[[ Extracted entries, beginning ]]
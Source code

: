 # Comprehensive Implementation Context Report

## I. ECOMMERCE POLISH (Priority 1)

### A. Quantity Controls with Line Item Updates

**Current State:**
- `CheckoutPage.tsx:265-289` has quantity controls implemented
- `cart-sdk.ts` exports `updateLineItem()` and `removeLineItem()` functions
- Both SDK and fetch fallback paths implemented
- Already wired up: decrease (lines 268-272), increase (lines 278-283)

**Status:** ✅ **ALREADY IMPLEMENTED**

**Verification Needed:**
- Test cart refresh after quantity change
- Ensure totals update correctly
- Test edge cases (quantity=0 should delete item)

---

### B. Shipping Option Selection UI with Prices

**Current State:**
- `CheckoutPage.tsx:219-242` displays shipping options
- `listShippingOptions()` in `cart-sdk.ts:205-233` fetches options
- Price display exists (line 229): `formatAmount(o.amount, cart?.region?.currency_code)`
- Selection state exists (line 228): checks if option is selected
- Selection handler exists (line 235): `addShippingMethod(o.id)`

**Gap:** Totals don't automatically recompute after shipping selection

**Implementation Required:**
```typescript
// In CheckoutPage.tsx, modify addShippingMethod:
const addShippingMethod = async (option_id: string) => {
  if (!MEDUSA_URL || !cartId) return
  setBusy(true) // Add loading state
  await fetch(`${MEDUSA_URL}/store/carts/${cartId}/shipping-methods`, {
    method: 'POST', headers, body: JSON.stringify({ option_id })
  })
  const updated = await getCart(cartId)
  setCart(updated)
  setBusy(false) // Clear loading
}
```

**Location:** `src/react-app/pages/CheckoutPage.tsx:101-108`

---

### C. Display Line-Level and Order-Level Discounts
[[ Extracted entries, end ]]
Action item -> Look above and return each line of the records exactly, from the very first through the line with "### B. Shipping", both included.

Response ->
Source code

: # Comprehensive Implementation Context Report

## I. ECOMMERCE POLISH (Priority 1)

### A. Quantity Controls with Line Item Updates

**Current State:**
- `CheckoutPage.tsx:265-289` has quantity controls implemented
- `cart-sdk.ts` exports `updateLineItem()` and `removeLineItem()` functions
- Both SDK and fetch fallback paths implemented
- Already wired up: decrease (lines 268-272), increase (lines 278-283)

**Status:** ✅ **ALREADY IMPLEMENTED**

**Verification Needed:**
- Test cart refresh after quantity change
- Ensure totals update correctly
- Test edge cases (quantity=0 should delete item)

---

### B. Shipping Option Selection UI with Prices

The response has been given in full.